Catch some ZZZs

catch some sleep7

Sleep is vital for keeping your body healthy and functioning at its best, but sometimes getting good sleep can be very challenging! Here are six tips and tricks to help you fall and stay asleep when counting sheep just isn’t working.

1. Routine

Your body responds well when you keep to a schedule. It is challenging for your body to adapt and feel sleepy when bedtime one night is 8pm and another night bedtime is midnight! This can be difficult especially during summer when your days aren’t as planned as they are during school, but trying to wake up and go to sleep at the same times each day will work wonders for your sleep health

2.  Beds are only for sleeping

We are creatures of habit and our bodies develop physiological responses based on those habits.
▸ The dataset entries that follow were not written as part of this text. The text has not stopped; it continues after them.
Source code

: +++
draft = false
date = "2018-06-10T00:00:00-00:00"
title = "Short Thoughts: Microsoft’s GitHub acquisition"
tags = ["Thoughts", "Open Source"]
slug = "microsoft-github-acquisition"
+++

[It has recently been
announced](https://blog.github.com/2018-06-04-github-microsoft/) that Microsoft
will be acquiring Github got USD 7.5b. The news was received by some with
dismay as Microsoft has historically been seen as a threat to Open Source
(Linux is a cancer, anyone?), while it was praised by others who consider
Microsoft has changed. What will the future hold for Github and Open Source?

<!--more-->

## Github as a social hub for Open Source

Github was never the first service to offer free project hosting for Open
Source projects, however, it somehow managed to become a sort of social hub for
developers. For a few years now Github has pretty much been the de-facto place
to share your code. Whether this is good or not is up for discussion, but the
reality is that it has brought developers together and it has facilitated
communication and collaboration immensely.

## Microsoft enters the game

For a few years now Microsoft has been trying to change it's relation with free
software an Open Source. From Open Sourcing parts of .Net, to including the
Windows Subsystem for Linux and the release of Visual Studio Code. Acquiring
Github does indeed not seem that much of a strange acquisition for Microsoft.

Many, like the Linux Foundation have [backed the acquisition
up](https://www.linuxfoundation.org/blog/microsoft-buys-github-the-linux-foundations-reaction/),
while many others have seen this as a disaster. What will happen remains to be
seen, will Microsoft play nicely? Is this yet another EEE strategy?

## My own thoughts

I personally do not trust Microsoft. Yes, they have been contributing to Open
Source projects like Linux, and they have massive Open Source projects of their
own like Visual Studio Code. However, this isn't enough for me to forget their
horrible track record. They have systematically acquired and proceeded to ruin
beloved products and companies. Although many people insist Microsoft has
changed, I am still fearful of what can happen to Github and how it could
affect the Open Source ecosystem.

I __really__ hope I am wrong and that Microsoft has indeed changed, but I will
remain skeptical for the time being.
You can trigger your body to release the chemicals that help you feel sleepy if every time you get into bed you start to relax and try to fall asleep. If you regularly read, watch TV, or hang out in your bed your body won’t recognize laying in bed as a signal that you are ready to relax and fall asleep.

3. If you aren’t asleep in 20 minutes, get up!

We have all had restless nights when you feel like no matter how hard you try you just cannot fall asleep. Laying in bed wide awake for long periods of time increases anxiety and frustration making it more difficult to fall asleep; try getting back out of bed for 5 to 10 minutes. Try some deep breathing or yoga to relax and reset then give sleeping another shot.

4. Yoga or Meditation

Mindfulness and relaxation before bedtime can help to relax your body physically as well as help to clear your mind of stresses and nagging thoughts. Progressively tensing up your muscles and then allowing them to relax aids in powering down your body in preparation for sleep. There are tons of short yoga or guided meditation videos online, or come up with your own routine!

5. Put Away the Screens

Cell phones, TVs and computers (basically all screens!) emit wavelengths of light that increase your alertness and prevent your body from releasing the hormones that make you feel sleepy. Experts recommend putting away all screens at least 30 minutes before bedtime. What can you do instead of watching your favorite show before bed? Try reading, listening to soothing music or do something relaxing like coloring a picture.

6. Limit Caffeine Intake

Caffeine is a naturally occurring drug that is considered a stimulant because it produces alertness and delays onset of sleep. It is found in many foods and drinks like coffee, some types of tea, chocolate, soda and energy drinks. Individuals process caffeine at different rates so it is important to pay attention to your own body to know how long caffeinated drinks affect you. Overall, it is recommended to not each or drink anything with caffeine for 4-6 hours before going to bed.